(Pictures paired with source code)
———

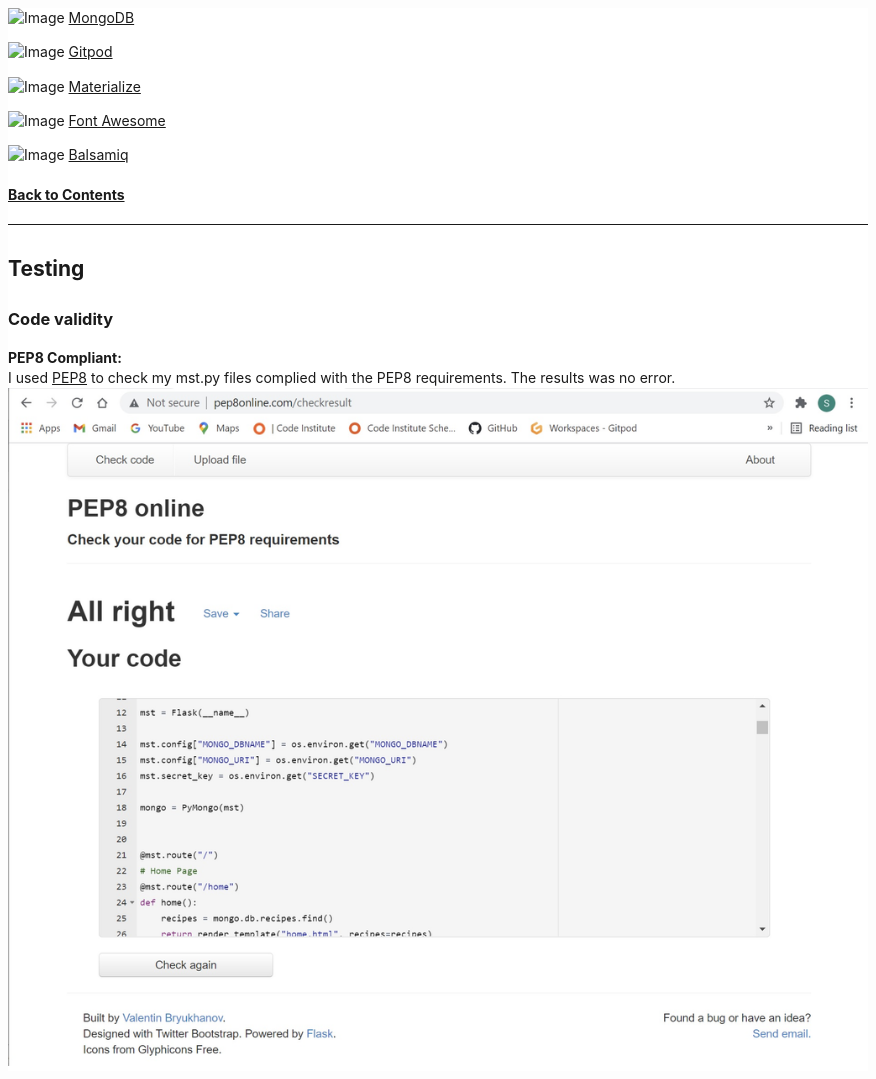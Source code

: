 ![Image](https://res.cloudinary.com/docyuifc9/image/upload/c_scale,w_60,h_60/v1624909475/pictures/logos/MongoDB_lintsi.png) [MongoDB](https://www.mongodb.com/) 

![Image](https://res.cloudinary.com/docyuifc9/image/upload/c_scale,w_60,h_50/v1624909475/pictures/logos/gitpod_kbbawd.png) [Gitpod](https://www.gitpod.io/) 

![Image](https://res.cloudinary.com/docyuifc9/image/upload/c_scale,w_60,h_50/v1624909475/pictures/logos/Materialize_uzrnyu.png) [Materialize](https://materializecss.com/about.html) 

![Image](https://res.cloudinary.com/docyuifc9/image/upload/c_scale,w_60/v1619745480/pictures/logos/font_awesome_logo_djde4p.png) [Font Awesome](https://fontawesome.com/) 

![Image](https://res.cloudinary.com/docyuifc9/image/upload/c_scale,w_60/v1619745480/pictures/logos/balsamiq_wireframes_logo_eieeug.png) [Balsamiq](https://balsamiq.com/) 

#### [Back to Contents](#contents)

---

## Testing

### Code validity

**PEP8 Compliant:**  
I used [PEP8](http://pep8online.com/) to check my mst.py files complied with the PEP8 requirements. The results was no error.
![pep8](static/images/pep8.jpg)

———

- Directions for this task: Please restate the entries word for word. Skip the pictures.

- Your solution:
Source code

: ![Image](https://res.cloudinary.com/docyuifc9/image/upload/c_scale,w_60,h_60/v1624909475/pictures/logos/MongoDB_lintsi.png) [MongoDB](https://www.mongodb.com/) 

![Image](https://res.cloudinary.com/docyuifc9/image/upload/c_scale,w_60,h_50/v1624909475/pictures/logos/gitpod_kbbawd.png) [Gitpod](https://www.gitpod.io/) 

![Image](https://res.cloudinary.com/docyuifc9/image/upload/c_scale,w_60,h_50/v1624909475/pictures/logos/Materialize_uzrnyu.png) [Materialize](https://materializecss.com/about.html) 

![Image](https://res.cloudinary.com/docyuifc9/image/upload/c_scale,w_60/v1619745480/pictures/logos/font_awesome_logo_djde4p.png) [Font Awesome](https://fontawesome.com/) 

![Image](https://res.cloudinary.com/docyuifc9/image/upload/c_scale,w_60/v1619745480/pictures/logos/balsamiq_wireframes_logo_eieeug.png) [Balsamiq](https://balsamiq.com/) 

#### [Back to Contents](#contents)

---

## Testing

### Code validity

**PEP8 Compliant:**  
I used [PEP8](http://pep8online.com/) to check my mst.py files complied with the PEP8 requirements. The results was no error.
![pep8](static/images/pep8.jpg)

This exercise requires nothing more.